▸ Work instruction: Once the images are removed, repeat all of the entries exactly.

==========

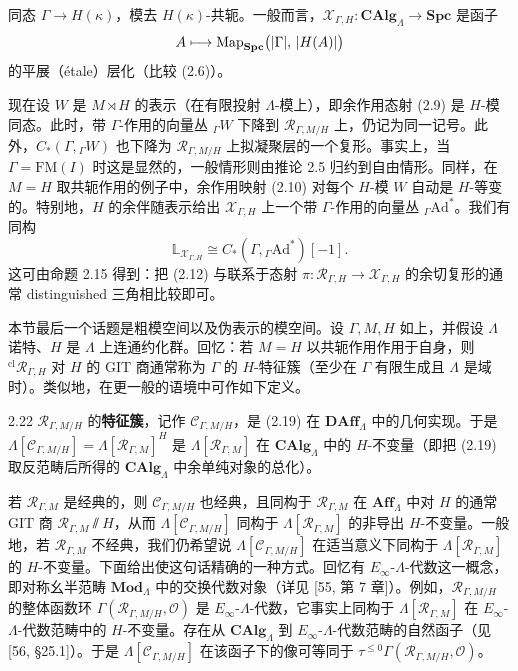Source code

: 
同态 $\Gamma \to H(\kappa)$，模去 $H(\kappa)$-共轭。一般而言，$\mathcal X_{\Gamma,H}\colon \mathbf{CAlg}_\Lambda \to \mathbf{Spc}$ 是函子
\[
A \longmapsto \operatorname{Map}_{\mathbf{Spc}}\bigl(|\Gamma|,\, |H(A)|\bigr)
\]
的平展（étale）层化（比较 (2.6)）。

现在设 $W$ 是 $M \rtimes H$ 的表示（在有限投射 $\Lambda$-模上），即余作用态射 (2.9) 是 $H$-模同态。此时，带 $\Gamma$-作用的向量丛 ${}_\Gamma W$ 下降到 $\mathcal R_{\Gamma,M/H}$ 上，仍记为同一记号。此外，$C_*(\Gamma, {}_\Gamma W)$ 也下降为 $\mathcal R_{\Gamma,M/H}$ 上拟凝聚层的一个复形。事实上，当 $\Gamma = \mathrm{FM}(I)$ 时这是显然的，一般情形则由推论 2.5 归约到自由情形。同样，在 $M = H$ 取共轭作用的例子中，余作用映射 (2.10) 对每个 $H$-模 $W$ 自动是 $H$-等变的。特别地，$H$ 的余伴随表示给出 $\mathcal X_{\Gamma,H}$ 上一个带 $\Gamma$-作用的向量丛 ${}_\Gamma \mathrm{Ad}^*$。我们有同构
\[
\mathbb L_{\mathcal X_{\Gamma,H}} \cong C_*(\Gamma, {}_\Gamma \mathrm{Ad}^*)[-1].
\]
这可由命题 2.15 得到：把 (2.12) 与联系于态射 $\pi\colon \mathcal R_{\Gamma,H} \to \mathcal X_{\Gamma,H}$ 的余切复形的通常 distinguished 三角相比较即可。

本节最后一个话题是粗模空间以及伪表示的模空间。设 $\Gamma, M, H$ 如上，并假设 $\Lambda$ 诺特、$H$ 是 $\Lambda$ 上连通约化群。回忆：若 $M = H$ 以共轭作用作用于自身，则 ${}^{\mathrm{cl}}\mathcal R_{\Gamma,H}$ 对 $H$ 的 GIT 商通常称为 $\Gamma$ 的 $H$-特征簇（至少在 $\Gamma$ 有限生成且 $\Lambda$ 是域时）。类似地，在更一般的语境中可作如下定义。

\begin{defn}{2.22}
$\mathcal R_{\Gamma,M/H}$ 的\textbf{特征簇}，记作 $\mathcal C_{\Gamma,M/H}$，是 (2.19) 在 $\mathbf{DAff}_\Lambda$ 中的几何实现。于是 $\Lambda[\mathcal C_{\Gamma,M/H}] = \Lambda[\mathcal R_{\Gamma,M}]^H$ 是 $\Lambda[\mathcal R_{\Gamma,M}]$ 在 $\mathbf{CAlg}_\Lambda$ 中的 $H$-不变量（即把 (2.19) 取反范畴后所得的 $\mathbf{CAlg}_\Lambda$ 中余单纯对象的总化）。
\label{def:zhu2-2-22}
\end{defn}

若 $\mathcal R_{\Gamma,M}$ 是经典的，则 $\mathcal C_{\Gamma,M/H}$ 也经典，且同构于 $\mathcal R_{\Gamma,M}$ 在 $\mathbf{Aff}_\Lambda$ 中对 $H$ 的通常 GIT 商 $\mathcal R_{\Gamma,M}\sslash H$，从而 $\Lambda[\mathcal C_{\Gamma,M/H}]$ 同构于 $\Lambda[\mathcal R_{\Gamma,M}]$ 的非导出 $H$-不变量。一般地，若 $\mathcal R_{\Gamma,M}$ 不经典，我们仍希望说 $\Lambda[\mathcal C_{\Gamma,M/H}]$ 在适当意义下同构于 $\Lambda[\mathcal R_{\Gamma,M}]$ 的 $H$-不变量。下面给出使这句话精确的一种方式。回忆有 $E_\infty$-$\Lambda$-代数这一概念，即对称幺半范畴 $\mathbf{Mod}_\Lambda$ 中的交换代数对象（详见 [55, 第 7 章]）。例如，$\mathcal R_{\Gamma,M/H}$ 的整体函数环 $\Gamma(\mathcal R_{\Gamma,M/H}, \mathcal O)$ 是 $E_\infty$-$\Lambda$-代数，它事实上同构于 $\Lambda[\mathcal R_{\Gamma,M}]$ 在 $E_\infty$-$\Lambda$-代数范畴中的 $H$-不变量。存在从 $\mathbf{CAlg}_\Lambda$ 到 $E_\infty$-$\Lambda$-代数范畴的自然函子（见 [56, §25.1]）。于是 $\Lambda[\mathcal C_{\Gamma,M/H}]$ 在该函子下的像可等同于 $\tau^{\le 0}\Gamma(\mathcal R_{\Gamma,M/H}, \mathcal O)$。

==========

▸ Response to this exercise:
Source code

: 
同态 $\Gamma \to H(\kappa)$，模去 $H(\kappa)$-共轭。一般而言，$\mathcal X_{\Gamma,H}\colon \mathbf{CAlg}_\Lambda \to \mathbf{Spc}$ 是函子
\[
A \longmapsto \operatorname{Map}_{\mathbf{Spc}}\bigl(|\Gamma|,\, |H(A)|\bigr)
\]
的平展（étale）层化（比较 (2.6)）。

现在设 $W$ 是 $M \rtimes H$ 的表示（在有限投射 $\Lambda$-模上），即余作用态射 (2.9) 是 $H$-模同态。此时，带 $\Gamma$-作用的向量丛 ${}_\Gamma W$ 下降到 $\mathcal R_{\Gamma,M/H}$ 上，仍记为同一记号。此外，$C_*(\Gamma, {}_\Gamma W)$ 也下降为 $\mathcal R_{\Gamma,M/H}$ 上拟凝聚层的一个复形。事实上，当 $\Gamma = \mathrm{FM}(I)$ 时这是显然的，一般情形则由推论 2.5 归约到自由情形。同样，在 $M = H$ 取共轭作用的例子中，余作用映射 (2.10) 对每个 $H$-模 $W$ 自动是 $H$-等变的。特别地，$H$ 的余伴随表示给出 $\mathcal X_{\Gamma,H}$ 上一个带 $\Gamma$-作用的向量丛 ${}_\Gamma \mathrm{Ad}^*$。我们有同构
\[
\mathbb L_{\mathcal X_{\Gamma,H}} \cong C_*(\Gamma, {}_\Gamma \mathrm{Ad}^*)[-1].
\]
这可由命题 2.15 得到：把 (2.12) 与联系于态射 $\pi\colon \mathcal R_{\Gamma,H} \to \mathcal X_{\Gamma,H}$ 的余切复形的通常 distinguished 三角相比较即可。

本节最后一个话题是粗模空间以及伪表示的模空间。设 $\Gamma, M, H$ 如上，并假设 $\Lambda$ 诺特、$H$ 是 $\Lambda$ 上连通约化群。回忆：若 $M = H$ 以共轭作用作用于自身，则 ${}^{\mathrm{cl}}\mathcal R_{\Gamma,H}$ 对 $H$ 的 GIT 商通常称为 $\Gamma$ 的 $H$-特征簇（至少在 $\Gamma$ 有限生成且 $\Lambda$ 是域时）。类似地，在更一般的语境中可作如下定义。

\begin{defn}{2.22}
$\mathcal R_{\Gamma,M/H}$ 的\textbf{特征簇}，记作 $\mathcal C_{\Gamma,M/H}$，是 (2.19) 在 $\mathbf{DAff}_\Lambda$ 中的几何实现。于是 $\Lambda[\mathcal C_{\Gamma,M/H}] = \Lambda[\mathcal R_{\Gamma,M}]^H$ 是 $\Lambda[\mathcal R_{\Gamma,M}]$ 在 $\mathbf{CAlg}_\Lambda$ 中的 $H$-不变量（即把 (2.19) 取反范畴后所得的 $\mathbf{CAlg}_\Lambda$ 中余单纯对象的总化）。
\label{def:zhu2-2-22}
\end{defn}

若 $\mathcal R_{\Gamma,M}$ 是经典的，则 $\mathcal C_{\Gamma,M/H}$ 也经典，且同构于 $\mathcal R_{\Gamma,M}$ 在 $\mathbf{Aff}_\Lambda$ 中对 $H$ 的通常 GIT 商 $\mathcal R_{\Gamma,M}\sslash H$，从而 $\Lambda[\mathcal C_{\Gamma,M/H}]$ 同构于 $\Lambda[\mathcal R_{\Gamma,M}]$ 的非导出 $H$-不变量。一般地，若 $\mathcal R_{\Gamma,M}$ 不经典，我们仍希望说 $\Lambda[\mathcal C_{\Gamma,M/H}]$ 在适当意义下同构于 $\Lambda[\mathcal R_{\Gamma,M}]$ 的 $H$-不变量。下面给出使这句话精确的一种方式。回忆有 $E_\infty$-$\Lambda$-代数这一概念，即对称幺半范畴 $\mathbf{Mod}_\Lambda$ 中的交换代数对象（详见 [55, 第 7 章]）。例如，$\mathcal R_{\Gamma,M/H}$ 的整体函数环 $\Gamma(\mathcal R_{\Gamma,M/H}, \mathcal O)$ 是 $E_\infty$-$\Lambda$-代数，它事实上同构于 $\Lambda[\mathcal R_{\Gamma,M}]$ 在 $E_\infty$-$\Lambda$-代数范畴中的 $H$-不变量。存在从 $\mathbf{CAlg}_\Lambda$ 到 $E_\infty$-$\Lambda$-代数范畴的自然函子（见 [56, §25.1]）。于是 $\Lambda[\mathcal C_{\Gamma,M/H}]$ 在该函子下的像可等同于 $\tau^{\le 0}\Gamma(\mathcal R_{\Gamma,M/H}, \mathcal O)$。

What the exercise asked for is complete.